Uluslararası Çalışma Örgütünün (ILO – UÇÖ) doğru ve yerinde saptamalarına göre, ulusal ve evrensel ölçekte, emek ve sermaye arasındaki kalıcı barışı oluşturabilmek için, insan onuruna ve sosyal adalet temeline dayalı, hukuksal ve nesnel ölçütlere bağlı evrensel bir ücret düzeninin gerekliliği kaçınılmazdır. Adil bir ücret düzeni hem ulusal ve hem de evrensel barış ve küresel istikrar için büyük önem taşır. Küresel ve ulusal barışa hizmet edecek adil ve nesnel bir ücret belirleme düzeni büyük önem taşır.

Bu nesnel ölçütlerin ve karar organlarının nasıl çalışacağı ve karalarını nasıl alınacağı UÇÖ’nün 1970 tarih ve 131 “ASGARİ ÜCRET TESPİT SÖZLEŞMESİ” ile yürürlük kazanmış, Türkiye bu ILO Sözleşmesini (ILO C-131) 1975’te bağıtlamıştır.

Söz konusu Sözleşmeye (ILO Convention) göre, bu Sözleşmeyi bağıtlayan devletlerin temel sorumlulukları şunlardır :

1- Uygulanacak asgari ücret koruması sanayi, hizmetler ve tarım sektörlerindeki tüm üretim alanlarını ve kadın-erkek farkı gözetmeksizin tüm çalışanları kapsamalıdır.

2- Bu Sözleşmeyi bağıtlayan tüm ülkeler, Uluslararası Çalışma Örgütü yani UÇÖ’nün yukarıda adı geçen Sözleşmesine uygun olarak, bir asgari ücret belirleme mevzuatı oluşturmak ve uygulamakla sorumlu olacaklardır.

3- Asgari ücret belirleme kurulunda komisyonunda yetkilendirilecek paydaşların (işçi, işveren, kamu temsilcileri ve konu uzmanları) belirlenmesi ve nesnel ölçütlere göre çalışma ve görevlilerce nesnel karar alabilme olanaklarının sağlanması.

4- Akademik çevrelerde, sosyal siyaset, çalışma ekonomisi işçi- işveren ilişkileri alanlarında uzmanlaşmış yansız uzmanların asgari ücret belirleme kurullarında görevlendirilmeleri.

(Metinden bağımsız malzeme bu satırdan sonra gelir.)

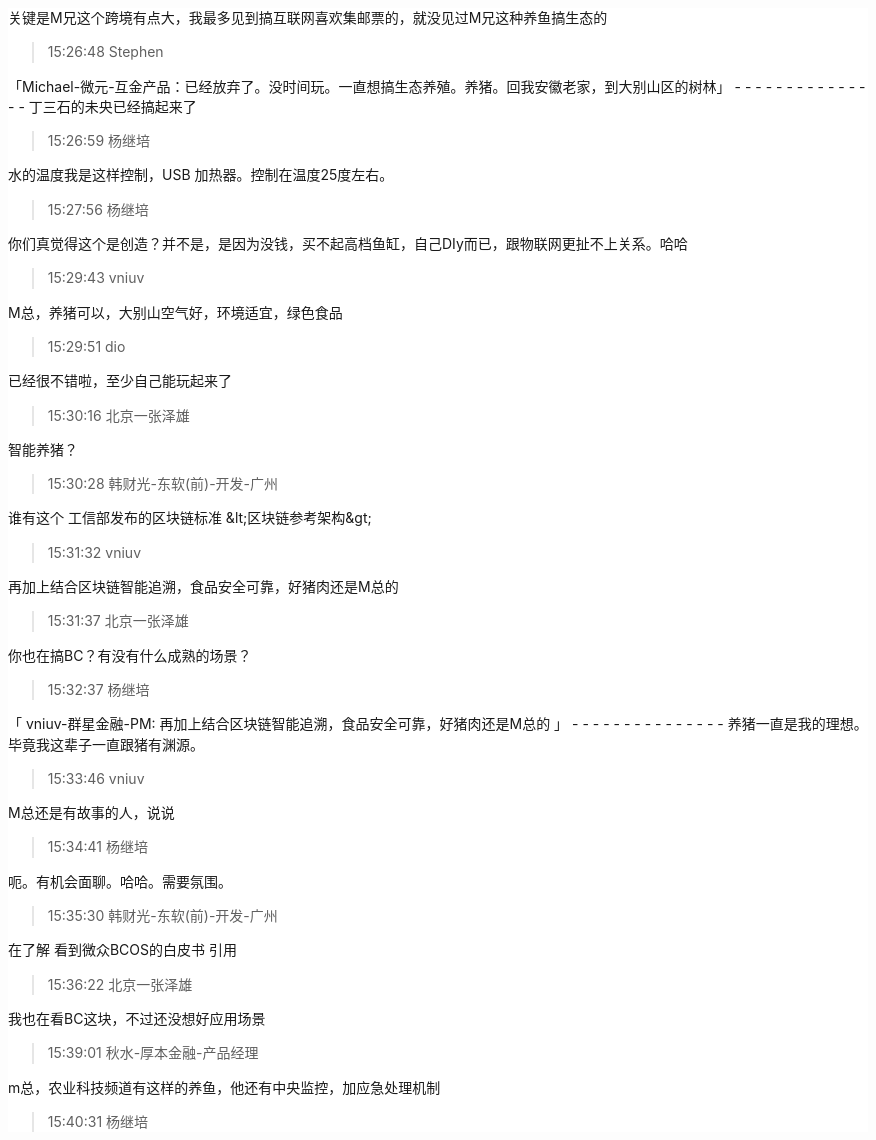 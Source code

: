 关键是M兄这个跨境有点大，我最多见到搞互联网喜欢集邮票的，就没见过M兄这种养鱼搞生态的  
   
> 15:26:48  Stephen  
   
「Michael-微元-互金产品：已经放弃了。没时间玩。一直想搞生态养殖。养猪。回我安徽老家，到大别山区的树林」 - - - - - - - - - - - - - - - 丁三石的未央已经搞起来了  
   
> 15:26:59  杨继培  
   
水的温度我是这样控制，USB 加热器。控制在温度25度左右。  
   
> 15:27:56  杨继培  
   
你们真觉得这个是创造？并不是，是因为没钱，买不起高档鱼缸，自己DIy而已，跟物联网更扯不上关系。哈哈  
   
> 15:29:43  vniuv  
   
M总，养猪可以，大别山空气好，环境适宜，绿色食品  
   
> 15:29:51  dio  
   
已经很不错啦，至少自己能玩起来了  
   
> 15:30:16  北京一张泽雄  
   
智能养猪？  
   
> 15:30:28  韩财光-东软(前)-开发-广州  
   
谁有这个 工信部发布的区块链标准 &amp;lt;区块链参考架构&amp;gt;  
   
> 15:31:32  vniuv  
   
再加上结合区块链智能追溯，食品安全可靠，好猪肉还是M总的  
   
> 15:31:37  北京一张泽雄  
   
你也在搞BC？有没有什么成熟的场景？  
   
> 15:32:37  杨继培  
   
「 vniuv-群星金融-PM: 再加上结合区块链智能追溯，食品安全可靠，好猪肉还是M总的 」 - - - - - - - - - - - - - - - 养猪一直是我的理想。毕竟我这辈子一直跟猪有渊源。  
   
> 15:33:46  vniuv  
   
M总还是有故事的人，说说  
   
> 15:34:41  杨继培  
   
呃。有机会面聊。哈哈。需要氛围。  
   
> 15:35:30  韩财光-东软(前)-开发-广州  
   
在了解 看到微众BCOS的白皮书 引用  
   
> 15:36:22  北京一张泽雄  
   
我也在看BC这块，不过还没想好应用场景  
   
> 15:39:01  秋水-厚本金融-产品经理  
   
m总，农业科技频道有这样的养鱼，他还有中央监控，加应急处理机制  
   
> 15:40:31  杨继培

5- Asgari ücret miktarı saptanırken salt çalışan tek kişinin değil, aile biriminin temel gereksinmelerinin de dikkate alınması, çalışanların insanca yaşam hakkı ve aile sahibi olduklarının asla unutulmaması.
***
Bir örnek verelim :
Fransız Devleti’nin asgari ücret belirleme mevzuatına göre, Fransa’da işçi – işveren arasındaki asgari ücret hesaplama yöntemi üç ana bileşenden oluşur. Şöyle ki:

– Önce tek çalışan için yaşamsal asgari ücret (salaire minimum vital) hesaplanır. Bu ücret, calışan emekçinin, beslenme, barınma, konut (kira) ve ulaşım gibi tüm zorunlu giderlerini kapsar.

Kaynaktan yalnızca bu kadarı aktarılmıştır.